Passivity of Electrical Transmission Networks modelled using Rectangular and Polar D-Q variables

TL;DR

This paper investigates the passivity properties of electrical transmission networks using D-Q and polar variables, providing analytical results and examples to assess stability criteria for systems with distributed energy resources.

Contribution

It introduces alternative formulations using polar variables to analyze passivity, addressing limitations of D-Q based passivity conditions in low-frequency ranges.

Findings

Polar variable formulation can better capture passivity in certain conditions.

D-Q impedance passivity is restrictive and not always indicative of stability.

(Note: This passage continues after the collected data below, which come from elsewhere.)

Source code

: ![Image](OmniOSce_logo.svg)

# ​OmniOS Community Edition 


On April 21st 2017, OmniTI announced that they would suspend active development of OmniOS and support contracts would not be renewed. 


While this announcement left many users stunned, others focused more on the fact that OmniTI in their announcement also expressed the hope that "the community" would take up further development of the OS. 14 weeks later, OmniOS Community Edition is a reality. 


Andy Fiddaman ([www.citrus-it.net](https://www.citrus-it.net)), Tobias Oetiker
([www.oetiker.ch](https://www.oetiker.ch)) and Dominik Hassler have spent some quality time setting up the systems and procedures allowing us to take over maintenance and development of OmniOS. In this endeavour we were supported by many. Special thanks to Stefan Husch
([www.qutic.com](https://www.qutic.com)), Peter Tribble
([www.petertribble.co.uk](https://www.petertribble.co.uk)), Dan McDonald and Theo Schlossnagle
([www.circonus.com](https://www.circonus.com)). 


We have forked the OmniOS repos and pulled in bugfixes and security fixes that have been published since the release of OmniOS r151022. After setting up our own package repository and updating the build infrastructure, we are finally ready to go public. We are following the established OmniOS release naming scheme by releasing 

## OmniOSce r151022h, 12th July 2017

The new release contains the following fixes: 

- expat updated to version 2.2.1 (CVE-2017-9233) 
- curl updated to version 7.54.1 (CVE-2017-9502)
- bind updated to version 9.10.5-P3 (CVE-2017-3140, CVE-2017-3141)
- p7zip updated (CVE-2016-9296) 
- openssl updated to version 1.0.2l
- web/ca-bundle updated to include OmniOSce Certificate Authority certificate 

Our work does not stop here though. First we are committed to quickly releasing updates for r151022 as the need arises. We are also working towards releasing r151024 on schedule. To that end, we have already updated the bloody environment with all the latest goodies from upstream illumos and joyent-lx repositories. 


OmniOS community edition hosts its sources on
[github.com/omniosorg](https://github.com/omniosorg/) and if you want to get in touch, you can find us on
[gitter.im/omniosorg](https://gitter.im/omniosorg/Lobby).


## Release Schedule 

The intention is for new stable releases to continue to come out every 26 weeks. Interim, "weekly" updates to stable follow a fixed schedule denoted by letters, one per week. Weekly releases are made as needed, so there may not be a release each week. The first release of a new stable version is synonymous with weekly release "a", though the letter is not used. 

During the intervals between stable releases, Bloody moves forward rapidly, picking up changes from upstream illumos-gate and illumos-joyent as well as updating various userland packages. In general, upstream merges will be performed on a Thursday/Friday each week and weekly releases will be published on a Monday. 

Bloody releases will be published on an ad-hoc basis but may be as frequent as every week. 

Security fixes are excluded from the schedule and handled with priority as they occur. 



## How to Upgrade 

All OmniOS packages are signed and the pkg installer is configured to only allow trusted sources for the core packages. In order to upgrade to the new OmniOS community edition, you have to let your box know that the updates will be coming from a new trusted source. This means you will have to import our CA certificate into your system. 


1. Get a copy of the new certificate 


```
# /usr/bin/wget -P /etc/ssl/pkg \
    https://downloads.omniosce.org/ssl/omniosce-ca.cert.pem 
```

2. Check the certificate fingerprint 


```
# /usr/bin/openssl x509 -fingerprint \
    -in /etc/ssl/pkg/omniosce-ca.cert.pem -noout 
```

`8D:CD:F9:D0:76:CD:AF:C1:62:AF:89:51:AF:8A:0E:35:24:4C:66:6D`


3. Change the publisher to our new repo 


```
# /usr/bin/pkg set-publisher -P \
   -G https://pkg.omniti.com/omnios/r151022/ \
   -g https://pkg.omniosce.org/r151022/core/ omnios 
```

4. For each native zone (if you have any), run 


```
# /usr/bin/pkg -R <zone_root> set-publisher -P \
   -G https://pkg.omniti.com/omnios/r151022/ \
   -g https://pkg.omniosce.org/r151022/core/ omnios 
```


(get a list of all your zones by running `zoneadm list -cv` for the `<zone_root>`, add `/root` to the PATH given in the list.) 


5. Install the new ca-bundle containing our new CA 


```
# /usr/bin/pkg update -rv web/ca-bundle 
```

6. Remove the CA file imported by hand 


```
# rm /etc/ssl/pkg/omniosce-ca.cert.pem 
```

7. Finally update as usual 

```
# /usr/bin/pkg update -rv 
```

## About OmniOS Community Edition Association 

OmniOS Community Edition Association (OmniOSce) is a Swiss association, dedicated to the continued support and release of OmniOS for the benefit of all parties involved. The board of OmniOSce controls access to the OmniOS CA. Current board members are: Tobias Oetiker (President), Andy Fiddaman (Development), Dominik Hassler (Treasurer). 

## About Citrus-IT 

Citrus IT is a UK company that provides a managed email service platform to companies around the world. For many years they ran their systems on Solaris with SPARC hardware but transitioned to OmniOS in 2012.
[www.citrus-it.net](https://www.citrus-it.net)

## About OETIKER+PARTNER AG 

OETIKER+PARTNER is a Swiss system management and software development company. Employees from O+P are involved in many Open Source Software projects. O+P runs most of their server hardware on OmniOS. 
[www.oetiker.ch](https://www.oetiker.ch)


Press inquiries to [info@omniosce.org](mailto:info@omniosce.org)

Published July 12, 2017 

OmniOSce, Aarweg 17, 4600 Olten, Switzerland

Analytical results demonstrate the effectiveness of polar variables in stability assessment.

Abstract

The increasing penetration of converter-interfaced distributed energy resources has brought out the need to develop decentralized criteria that would ensure the small-signal stability of the inter-connected system. Passivity of the D-Q admittance or impedance is a promising candidate for such an approach. It is facilitated by the inherent passivity of the D-Q impedance of an electrical network. However, the passivity conditions are generally restrictive and cannot be complied with in the low frequency range by the D-Q admittance of devices that follow typical power control strategies. However, this does not imply that the system is unstable. Therefore, alternative formulations that use polar variables (magnitude/phase angle of voltages and real/reactive power injection instead of the D-Q components of voltages and currents) are investigated. Passivity properties of the electrical network using these different formulations are brought out in this paper through analytical results and illustrative examples.